After discussing our options, Lynda and I agreed that the following order makes the most sense. Because some of the cassette tapes appear to be commercially produced, we don’t hold the copyright and digitizing and making them available online would move the library into some murky waters. These were separated out from the other tapes in order to be addressed by the vendor more easily. The remaining recordings, according to their labels, appear to be primarily sermons Dr. Walker gave on Sundays. In fact, we seem to have a nearly full run of every single sermon he gave between 1984 and 2002. (My arrangement work isn’t yet finished, so I can’t say with certainty if we have them all or not just yet.) I am arranging the sermon tapes into chronological order, allowing them to be digitized and easily made available online in the most straightforward way. This will allow future listeners to follow Dr. Walker’s sermons through time, creating the easiest way to trace his development as a theologian and pastor.

An observant viewer may notice the sticky notes labeling the different groups of tapes.

Audio cassette tapes from the Dr. and Mrs. Wyatt Tee Walker Collection that were either commercially published, undated, or unlabeled.

However, not all cassette tapes are so easily arranged. There are quite a few that are labeled with the title of the sermon, but only a month and year. Others have no date at all. And some have no descriptive information at all, leaving us with no guess as to what it might contain or when it was recorded (although comparing the physical cassette to labeled and dated cassettes can give us an estimate on the when, at least to within a few years). These tapes were separated out as well, into one pile of labeled-but-undated and another pile of completely-unknown. The vendor will receive the sermons in chronological order, followed by labeled-but-undated, followed by complete-unknown, and finishing with those tapes that appear to contain copyright material. This allows us to more easily manage the digital files, meaning it’s much faster and easier work to get them available online to researchers – always a major focus on digitization projects in particular and processing work in general.

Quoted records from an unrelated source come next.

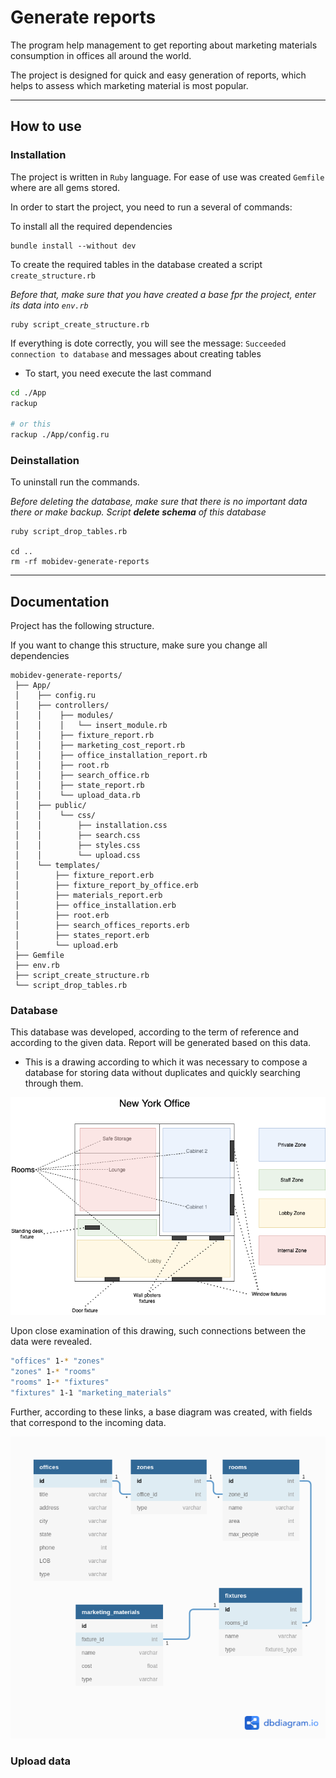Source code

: # Generate reports

The program help management to get reporting about marketing materials consumption in offices all around the world.

The project is designed for quick and easy generation of reports, which helps to assess which marketing material is most popular.

---

## How to use

### Installation
The project is written in `Ruby` language.
For ease of use was created `Gemfile` where are all gems stored.

In order to start the project, you need to run a several of commands:

To install all the required dependencies
```
bundle install --without dev
```

To create the required tables in the database created a script `create_structure.rb`

_Before that, make sure that you have created a base fpr the project, enter its data into `env.rb`_
```
ruby script_create_structure.rb
```
If everything is dote correctly, you will see the message: `Succeeded connection to database` and messages about creating tables

* To start, you need execute the last command

```zsh
cd ./App
rackup

# or this
rackup ./App/config.ru
```

### Deinstallation

To uninstall run the commands.

_Before deleting the database, make sure that there is no important data there or make backup. Script **delete schema** of this database_

```shell
ruby script_drop_tables.rb

cd ..
rm -rf mobidev-generate-reports
```

---

## Documentation
Project has the following structure. 

If you want to change this structure, make sure you change all dependencies

```
mobidev-generate-reports/
 ├── App/
 │    ├── config.ru
 │    ├── controllers/
 │    │    ├── modules/
 │    │    │   └── insert_module.rb
 │    │    ├── fixture_report.rb
 │    │    ├── marketing_cost_report.rb
 │    │    ├── office_installation_report.rb
 │    │    ├── root.rb
 │    │    ├── search_office.rb
 │    │    ├── state_report.rb
 │    │    └── upload_data.rb
 │    ├── public/
 │    │    └── css/
 │    │        ├── installation.css
 │    │        ├── search.css
 │    │        ├── styles.css
 │    │        └── upload.css
 │    └── templates/
 │        ├── fixture_report.erb
 │        ├── fixture_report_by_office.erb
 │        ├── materials_report.erb
 │        ├── office_installation.erb
 │        ├── root.erb
 │        ├── search_offices_reports.erb
 │        ├── states_report.erb
 │        └── upload.erb
 ├── Gemfile
 ├── env.rb
 ├── script_create_structure.rb
 └── script_drop_tables.rb
```

### Database
This database was developed, according to the term of reference and according to the given data. Report will be generated based on this data.

* This is a drawing according to which it was necessary to compose a database for storing data without duplicates and quickly searching through them.

![office drawing](dop_images/office_drawing.png)

Upon close examination of this drawing, such connections between the data were revealed.

```sh
"offices" 1-* "zones"
"zones" 1-* "rooms"
"rooms" 1-* "fixtures"
"fixtures" 1-1 "marketing_materials"
```

Further, according to these links, a base diagram was created, with fields that correspond to the incoming data.

![database structure](dop_images/database_diagram.png)

### Upload data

It’s important to note that audio cassettes are a lot like folders in a filing cabinet. While it makes sense to have labeled a folder and kept its intended contents within it, occasionally people reuse old folders for new material – meaning the label might not be accurate anymore. Cassette tapes are similar, although the tendency to record over might perhaps be a bit stronger: brand new cassettes cost a bit more than brand new folders, after all. This is why we’ll be sending the commercially recorded cassette tapes for digitization; you never know if they’ve been overwritten with something. And of course, the same goes for the chronologically ordered sermons. There’s nothing to say that they weren’t accidentally recorded over, like when a children’s program is stuck onto your favorite movie’s VHS (sorry, kids, you probably don’t understand that one!).

Work on arranging the cassette tapes, arranging the list to match, and packing the tapes is ongoing. I’ll of course keep you all updated on progress, so look for more posts in the future!